Balancing algorithms
"Spread the load" is vague. Spread it how?
Open the interactive version → diagrams, practice & moreThe problem
"Spread the load" is vague. Spread it how?
The idea
Different algorithms suit different workloads: round-robin, least-connections, weighted, consistent-hashing.
How it works
Round-robin is fair only when requests are uniform. Least-connections adapts when durations vary widely, but a single global load view is hard at scale. Power-of-two-choices (P2C) — sample two random backends, pick the less loaded — gets near-optimal balance with almost no coordination, which is why modern proxies default to it. Consistent hashing routes a key to the same backend for cache affinity; the "bounded loads" variant caps any node's share so a hot key can't swamp it.
The tradeoff
Smarter algorithms need fresher backend state, itself a distributed problem — a stale least-connections view sends a herd to one "idle" node. Consistent hashing trades perfect balance for stability and locality. Match algorithm to workload: uniform→round-robin, variable→P2C/least-conn, cache-affine→consistent hashing.
In the wild
CDNs and distributed caches lean on consistent hashing so a node joining/leaving moves minimal keys.
Interview deep dive
Flow
- Classify the workload: uniform, variable-duration, or cache-affine.
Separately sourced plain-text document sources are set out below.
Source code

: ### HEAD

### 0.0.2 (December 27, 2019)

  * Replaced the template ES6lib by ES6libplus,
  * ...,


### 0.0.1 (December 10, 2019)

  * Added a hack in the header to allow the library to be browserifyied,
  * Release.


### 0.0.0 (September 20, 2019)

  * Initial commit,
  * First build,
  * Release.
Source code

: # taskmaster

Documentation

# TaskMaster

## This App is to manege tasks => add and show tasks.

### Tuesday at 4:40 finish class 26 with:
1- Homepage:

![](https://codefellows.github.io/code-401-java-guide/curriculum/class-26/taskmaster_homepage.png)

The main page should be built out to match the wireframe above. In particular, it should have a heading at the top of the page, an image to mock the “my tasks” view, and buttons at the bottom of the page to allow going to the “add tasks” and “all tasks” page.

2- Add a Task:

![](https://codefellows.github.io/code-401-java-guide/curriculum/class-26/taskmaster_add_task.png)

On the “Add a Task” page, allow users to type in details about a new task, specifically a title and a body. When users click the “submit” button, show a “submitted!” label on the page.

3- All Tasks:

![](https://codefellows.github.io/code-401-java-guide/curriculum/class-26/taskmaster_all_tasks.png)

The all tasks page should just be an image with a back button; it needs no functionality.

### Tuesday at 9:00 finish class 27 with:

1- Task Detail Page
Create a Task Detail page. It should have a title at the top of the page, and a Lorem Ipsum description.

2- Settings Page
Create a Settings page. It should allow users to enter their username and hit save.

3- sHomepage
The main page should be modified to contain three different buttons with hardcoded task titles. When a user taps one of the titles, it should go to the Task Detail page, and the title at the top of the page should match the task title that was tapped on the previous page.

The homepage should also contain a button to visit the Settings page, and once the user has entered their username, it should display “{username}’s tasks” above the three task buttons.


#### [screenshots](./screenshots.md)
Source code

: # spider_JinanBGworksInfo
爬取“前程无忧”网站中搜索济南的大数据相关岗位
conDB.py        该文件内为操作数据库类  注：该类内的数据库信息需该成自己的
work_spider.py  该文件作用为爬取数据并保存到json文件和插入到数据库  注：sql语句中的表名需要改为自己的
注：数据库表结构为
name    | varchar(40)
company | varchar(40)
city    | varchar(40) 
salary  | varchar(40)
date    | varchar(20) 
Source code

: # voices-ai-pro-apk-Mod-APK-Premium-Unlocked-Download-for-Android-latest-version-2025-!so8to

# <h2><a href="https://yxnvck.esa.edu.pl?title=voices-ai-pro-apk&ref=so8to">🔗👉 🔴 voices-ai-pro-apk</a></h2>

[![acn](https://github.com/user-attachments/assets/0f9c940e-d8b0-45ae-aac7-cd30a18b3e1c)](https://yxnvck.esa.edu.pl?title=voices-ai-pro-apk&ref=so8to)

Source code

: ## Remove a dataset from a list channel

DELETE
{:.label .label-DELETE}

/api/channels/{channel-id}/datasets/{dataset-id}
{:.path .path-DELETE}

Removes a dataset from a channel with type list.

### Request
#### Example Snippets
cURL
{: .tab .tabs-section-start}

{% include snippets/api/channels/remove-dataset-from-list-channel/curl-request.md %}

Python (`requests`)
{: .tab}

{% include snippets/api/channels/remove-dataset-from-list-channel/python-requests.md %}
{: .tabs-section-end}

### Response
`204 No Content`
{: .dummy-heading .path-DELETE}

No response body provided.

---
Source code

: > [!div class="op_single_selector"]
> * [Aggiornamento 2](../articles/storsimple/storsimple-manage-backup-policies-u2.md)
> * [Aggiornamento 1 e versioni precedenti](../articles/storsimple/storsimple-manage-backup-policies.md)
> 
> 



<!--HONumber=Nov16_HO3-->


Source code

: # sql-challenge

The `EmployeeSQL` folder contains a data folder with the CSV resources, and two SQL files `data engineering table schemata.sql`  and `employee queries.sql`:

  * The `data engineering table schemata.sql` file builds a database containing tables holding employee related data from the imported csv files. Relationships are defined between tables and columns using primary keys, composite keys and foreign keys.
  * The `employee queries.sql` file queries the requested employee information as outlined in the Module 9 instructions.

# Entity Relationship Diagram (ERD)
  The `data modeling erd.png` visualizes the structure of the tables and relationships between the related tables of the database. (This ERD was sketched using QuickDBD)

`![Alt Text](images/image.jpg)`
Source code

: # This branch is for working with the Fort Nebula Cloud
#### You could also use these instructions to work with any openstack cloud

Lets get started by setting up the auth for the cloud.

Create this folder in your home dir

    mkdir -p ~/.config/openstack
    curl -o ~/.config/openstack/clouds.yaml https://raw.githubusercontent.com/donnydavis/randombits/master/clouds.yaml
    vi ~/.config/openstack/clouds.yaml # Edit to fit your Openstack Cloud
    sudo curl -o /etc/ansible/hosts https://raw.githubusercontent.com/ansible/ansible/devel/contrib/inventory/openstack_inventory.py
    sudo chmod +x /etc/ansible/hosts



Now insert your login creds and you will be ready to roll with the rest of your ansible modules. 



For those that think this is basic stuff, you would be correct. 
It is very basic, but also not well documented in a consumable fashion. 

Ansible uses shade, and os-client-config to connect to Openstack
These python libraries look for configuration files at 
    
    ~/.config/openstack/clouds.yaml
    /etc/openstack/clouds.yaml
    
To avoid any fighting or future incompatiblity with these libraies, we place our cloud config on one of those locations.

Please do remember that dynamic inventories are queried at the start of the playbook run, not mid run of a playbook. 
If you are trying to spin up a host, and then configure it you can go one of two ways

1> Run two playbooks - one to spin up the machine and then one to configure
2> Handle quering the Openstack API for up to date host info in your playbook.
- Pick round-robin, P2C/least-connections, or consistent hashing.
- Feed the balancer fresh backend load/health signals.
- Watch per-node load; cap shares if one key runs hot.
Watch for
- Stale load views make least-connections stampede one node.
- Round-robin ignores request cost — bad for mixed durations.
- Plain consistent hashing still lets a hot key overload its node (use bounded loads).
Interviewer trap
Tie the algorithm to the workload, and name P2C as the cheap near-optimal default.